> Task instructions: Once the pictures are set aside, print the records that follow exactly as written.
==== Provided material ====
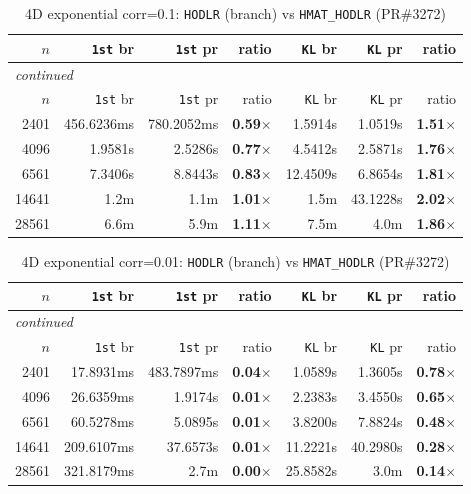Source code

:\documentclass[11pt,a4paper]{article}
\begin{document}
\small\begin{center}
\begin{longtable}{rrrrrrr}
\caption{4D exponential corr=0.1: \texttt{HODLR} (branch) vs \texttt{HMAT\_HODLR} (PR\#3272)}
\\\toprule
$n$ & \texttt{1st} br & \texttt{1st} pr & ratio & \texttt{KL} br & \texttt{KL} pr & ratio\\
\midrule
\endfirsthead
\multicolumn{7}{l}{\small\emph{continued}}\\
\toprule
$n$ & \texttt{1st} br & \texttt{1st} pr & ratio & \texttt{KL} br & \texttt{KL} pr & ratio\\
\midrule
\endhead

2401 & 456.6236ms & 780.2052ms & \textbf{0.59$\times$} & 1.5914s & 1.0519s & \textbf{1.51$\times$}\\
4096 & 1.9581s & 2.5286s & \textbf{0.77$\times$} & 4.5412s & 2.5871s & \textbf{1.76$\times$}\\
6561 & 7.3406s & 8.8443s & \textbf{0.83$\times$} & 12.4509s & 6.8654s & \textbf{1.81$\times$}\\
14641 & 1.2m & 1.1m & \textbf{1.01$\times$} & 1.5m & 43.1228s & \textbf{2.02$\times$}\\
28561 & 6.6m & 5.9m & \textbf{1.11$\times$} & 7.5m & 4.0m & \textbf{1.86$\times$}\\
\bottomrule\end{longtable}\end{center}
\small\begin{center}
\begin{longtable}{rrrrrrr}
\caption{4D exponential corr=0.01: \texttt{HODLR} (branch) vs \texttt{HMAT\_HODLR} (PR\#3272)}
\\\toprule
$n$ & \texttt{1st} br & \texttt{1st} pr & ratio & \texttt{KL} br & \texttt{KL} pr & ratio\\
\midrule
\endfirsthead
\multicolumn{7}{l}{\small\emph{continued}}\\
\toprule
$n$ & \texttt{1st} br & \texttt{1st} pr & ratio & \texttt{KL} br & \texttt{KL} pr & ratio\\
\midrule
\endhead

2401 & 17.8931ms & 483.7897ms & \textbf{0.04$\times$} & 1.0589s & 1.3605s & \textbf{0.78$\times$}\\
4096 & 26.6359ms & 1.9174s & \textbf{0.01$\times$} & 2.2383s & 3.4550s & \textbf{0.65$\times$}\\
6561 & 60.5278ms & 5.0895s & \textbf{0.01$\times$} & 3.8200s & 7.8824s & \textbf{0.48$\times$}\\
14641 & 209.6107ms & 37.6573s & \textbf{0.01$\times$} & 11.2221s & 40.2980s & \textbf{0.28$\times$}\\
28561 & 321.8179ms & 2.7m & \textbf{0.00$\times$} & 25.8582s & 3.0m & \textbf{0.14$\times$}\\
\bottomrule\end{longtable}\end{center}
\end{document}
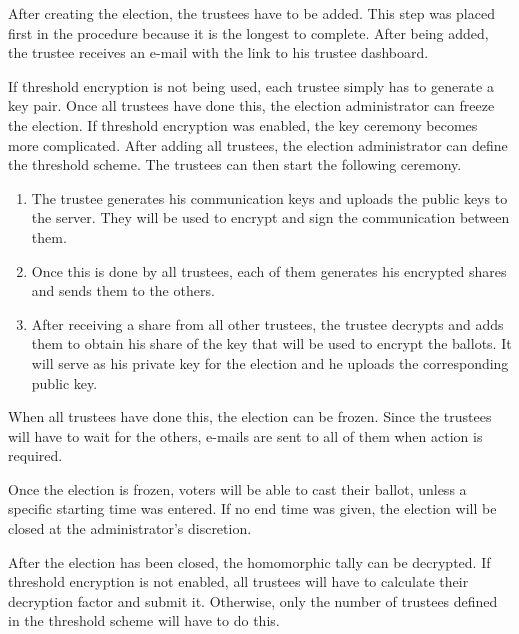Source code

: \par After creating the election, the trustees have to be added. This step was placed first in the procedure because it is the longest to complete. After being added, the trustee receives an e-mail with the link to his trustee dashboard.

\par If threshold encryption is not being used, each trustee simply has to generate a key pair. Once all trustees have done this, the election administrator can freeze the election. If threshold encryption was enabled, the key ceremony becomes more complicated. After adding all trustees, the election administrator can define the threshold scheme. The trustees can then start the following ceremony.

\begin{enumerate}
  \item The trustee generates his communication keys and uploads the public keys to the server. They will be used to encrypt and sign the communication between them.
  \item Once this is done by all trustees, each of them generates his encrypted shares and sends them to the others.
  \item After receiving a share from all other trustees, the trustee decrypts and adds them to obtain his share of the key that will be used to encrypt the ballots. It will serve as his private key for the election and he uploads the corresponding public key.
\end{enumerate}

\par When all trustees have done this, the election can be frozen. Since the trustees will have to wait for the others, e-mails are sent to all of them when action is required.

\par Once the election is frozen, voters will be able to cast their ballot, unless a specific starting time was entered. If no end time was given, the election will be closed at the administrator's discretion.

\par After the election has been closed, the homomorphic tally can be decrypted. If threshold encryption is not enabled, all trustees will have to calculate their decryption factor and submit it. Otherwise, only the number of trustees defined in the threshold scheme will have to do this.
====
> Response area:
Source code

:\documentclass[11pt,a4paper]{article}
\begin{document}
\small\begin{center}
\begin{longtable}{rrrrrrr}
\caption{4D exponential corr=0.1: \texttt{HODLR} (branch) vs \texttt{HMAT\_HODLR} (PR\#3272)}
\\\toprule
$n$ & \texttt{1st} br & \texttt{1st} pr & ratio & \texttt{KL} br & \texttt{KL} pr & ratio\\
\midrule
\endfirsthead
\multicolumn{7}{l}{\small\emph{continued}}\\
\toprule
$n$ & \texttt{1st} br & \texttt{1st} pr & ratio & \texttt{KL} br & \texttt{KL} pr & ratio\\
\midrule
\endhead

2401 & 456.6236ms & 780.2052ms & \textbf{0.59$\times$} & 1.5914s & 1.0519s & \textbf{1.51$\times$}\\
4096 & 1.9581s & 2.5286s & \textbf{0.77$\times$} & 4.5412s & 2.5871s & \textbf{1.76$\times$}\\
6561 & 7.3406s & 8.8443s & \textbf{0.83$\times$} & 12.4509s & 6.8654s & \textbf{1.81$\times$}\\
14641 & 1.2m & 1.1m & \textbf{1.01$\times$} & 1.5m & 43.1228s & \textbf{2.02$\times$}\\
28561 & 6.6m & 5.9m & \textbf{1.11$\times$} & 7.5m & 4.0m & \textbf{1.86$\times$}\\
\bottomrule\end{longtable}\end{center}
\small\begin{center}
\begin{longtable}{rrrrrrr}
\caption{4D exponential corr=0.01: \texttt{HODLR} (branch) vs \texttt{HMAT\_HODLR} (PR\#3272)}
\\\toprule
$n$ & \texttt{1st} br & \texttt{1st} pr & ratio & \texttt{KL} br & \texttt{KL} pr & ratio\\
\midrule
\endfirsthead
\multicolumn{7}{l}{\small\emph{continued}}\\
\toprule
$n$ & \texttt{1st} br & \texttt{1st} pr & ratio & \texttt{KL} br & \texttt{KL} pr & ratio\\
\midrule
\endhead

2401 & 17.8931ms & 483.7897ms & \textbf{0.04$\times$} & 1.0589s & 1.3605s & \textbf{0.78$\times$}\\
4096 & 26.6359ms & 1.9174s & \textbf{0.01$\times$} & 2.2383s & 3.4550s & \textbf{0.65$\times$}\\
6561 & 60.5278ms & 5.0895s & \textbf{0.01$\times$} & 3.8200s & 7.8824s & \textbf{0.48$\times$}\\
14641 & 209.6107ms & 37.6573s & \textbf{0.01$\times$} & 11.2221s & 40.2980s & \textbf{0.28$\times$}\\
28561 & 321.8179ms & 2.7m & \textbf{0.00$\times$} & 25.8582s & 3.0m & \textbf{0.14$\times$}\\
\bottomrule\end{longtable}\end{center}
\end{document}
Source code

: \par After creating the election, the trustees have to be added. This step was placed first in the procedure because it is the longest to complete. After being added, the trustee receives an e-mail with the link to his trustee dashboard.

\par If threshold encryption is not being used, each trustee simply has to generate a key pair. Once all trustees have done this, the election administrator can freeze the election. If threshold encryption was enabled, the key ceremony becomes more complicated. After adding all trustees, the election administrator can define the threshold scheme. The trustees can then start the following ceremony.

\begin{enumerate}
  \item The trustee generates his communication keys and uploads the public keys to the server. They will be used to encrypt and sign the communication between them.
  \item Once this is done by all trustees, each of them generates his encrypted shares and sends them to the others.
  \item After receiving a share from all other trustees, the trustee decrypts and adds them to obtain his share of the key that will be used to encrypt the ballots. It will serve as his private key for the election and he uploads the corresponding public key.
\end{enumerate}

\par When all trustees have done this, the election can be frozen. Since the trustees will have to wait for the others, e-mails are sent to all of them when action is required.

\par Once the election is frozen, voters will be able to cast their ballot, unless a specific starting time was entered. If no end time was given, the election will be closed at the administrator's discretion.

\par After the election has been closed, the homomorphic tally can be decrypted. If threshold encryption is not enabled, all trustees will have to calculate their decryption factor and submit it. Otherwise, only the number of trustees defined in the threshold scheme will have to do this.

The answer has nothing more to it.